Let $(X_n)_n$ be a sequence of independent Bernoulli$(p)$ random variables, i.e., $P(X_n = 1) = p$ and $P(X_n = 0) = 1 - p$. Does $$\lim_{n \to \infty}\left|\frac{1}{n}\sum_{k = 1}^n(-1)^{\sum_{j = 1}^{k - 1}X_j}(1 - X_k)\right|$$ exist almost surely? If so, what is it?
I can see that each summand $Y_k$ is $1$, $0$, or $-1$ with probability $(1 - p) \cdot \frac{1 + (1 - 2p)^{k - 1}}{2}$, $p$, or $(1 - p) \cdot \frac{1 - (1 - 2p)^{k - 1}}{2}$, respectively. (Whether $Y_k$ is $1$ or $-1$ depends on whether the Binomial$(k - 1, p)$ random variable $\sum_{j = 1}^{k - 1} X_j$ is even or odd, the probability of which is derived here.) However, the summands are not independent since, for example, $$P(Y_{k + 1} = 1 \mid Y_k = -1) = 0 \neq P(Y_{k + 1} = 1).$$
I have no idea how to approach something like this, so any guidance would be appreciated.
As in my comments, the easiest way is to model this as a 2-state discrete time Markov chain (DTMC) with states $\{0,1\}$ being the even/odd state of $\sum_{j=1}^{k-1}X_j$, and with rewards associated with each transition.

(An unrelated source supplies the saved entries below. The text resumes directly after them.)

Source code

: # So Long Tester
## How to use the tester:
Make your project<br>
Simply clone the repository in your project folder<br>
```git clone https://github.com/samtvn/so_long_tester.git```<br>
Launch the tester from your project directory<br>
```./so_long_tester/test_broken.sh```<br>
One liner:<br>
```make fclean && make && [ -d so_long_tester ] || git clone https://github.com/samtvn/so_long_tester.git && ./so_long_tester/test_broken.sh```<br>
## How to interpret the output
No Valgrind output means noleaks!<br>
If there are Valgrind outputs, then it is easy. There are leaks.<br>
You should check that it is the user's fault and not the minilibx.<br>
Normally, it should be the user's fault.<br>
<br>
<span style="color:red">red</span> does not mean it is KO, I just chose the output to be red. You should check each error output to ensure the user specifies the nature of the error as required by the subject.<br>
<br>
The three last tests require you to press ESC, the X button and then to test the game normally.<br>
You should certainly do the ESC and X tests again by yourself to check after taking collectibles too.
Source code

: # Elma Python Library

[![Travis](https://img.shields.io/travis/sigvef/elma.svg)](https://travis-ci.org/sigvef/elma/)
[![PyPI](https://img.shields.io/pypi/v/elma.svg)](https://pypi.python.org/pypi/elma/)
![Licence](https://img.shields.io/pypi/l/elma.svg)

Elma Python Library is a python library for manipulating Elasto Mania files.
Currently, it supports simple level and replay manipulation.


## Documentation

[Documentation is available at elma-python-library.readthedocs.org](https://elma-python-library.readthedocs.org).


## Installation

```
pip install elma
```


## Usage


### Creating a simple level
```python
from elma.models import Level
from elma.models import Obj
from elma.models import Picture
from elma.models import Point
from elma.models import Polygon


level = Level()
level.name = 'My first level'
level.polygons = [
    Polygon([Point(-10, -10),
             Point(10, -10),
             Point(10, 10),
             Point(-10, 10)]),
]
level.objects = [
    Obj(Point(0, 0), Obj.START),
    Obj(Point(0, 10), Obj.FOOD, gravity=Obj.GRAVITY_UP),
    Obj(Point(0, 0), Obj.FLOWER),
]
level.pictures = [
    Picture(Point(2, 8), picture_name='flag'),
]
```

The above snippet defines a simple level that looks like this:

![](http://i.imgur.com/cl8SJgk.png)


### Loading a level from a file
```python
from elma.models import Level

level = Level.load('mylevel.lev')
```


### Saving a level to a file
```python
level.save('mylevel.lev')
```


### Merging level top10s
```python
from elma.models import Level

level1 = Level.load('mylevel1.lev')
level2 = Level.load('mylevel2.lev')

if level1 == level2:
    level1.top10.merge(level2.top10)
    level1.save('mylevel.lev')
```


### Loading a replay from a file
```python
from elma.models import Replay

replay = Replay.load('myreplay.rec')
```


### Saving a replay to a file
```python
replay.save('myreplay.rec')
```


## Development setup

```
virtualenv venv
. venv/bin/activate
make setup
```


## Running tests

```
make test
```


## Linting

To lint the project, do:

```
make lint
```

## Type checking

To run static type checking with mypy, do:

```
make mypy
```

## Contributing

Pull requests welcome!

The DTMC is irreducible and aperiodic whenever $p\in (0,1)$. Then the time average reward is $$ \lim_{n \to \infty}\frac{1}{n}\sum_{k = 1}^n(-1)^{\sum_{j = 1}^{k - 1}X_j}(1 - X_k) =\pi_0E[R_0] + \pi_1E[R_1] \quad \mbox{almost surely} $$ where $E[R_0]$ is the expected reward in one slot, given we start in state 0; $E[R_1]$ is the expected reward in one slot, given we start in state 1. The answer for time average reward is a surprisingly simple function of $p \in (0,1)$.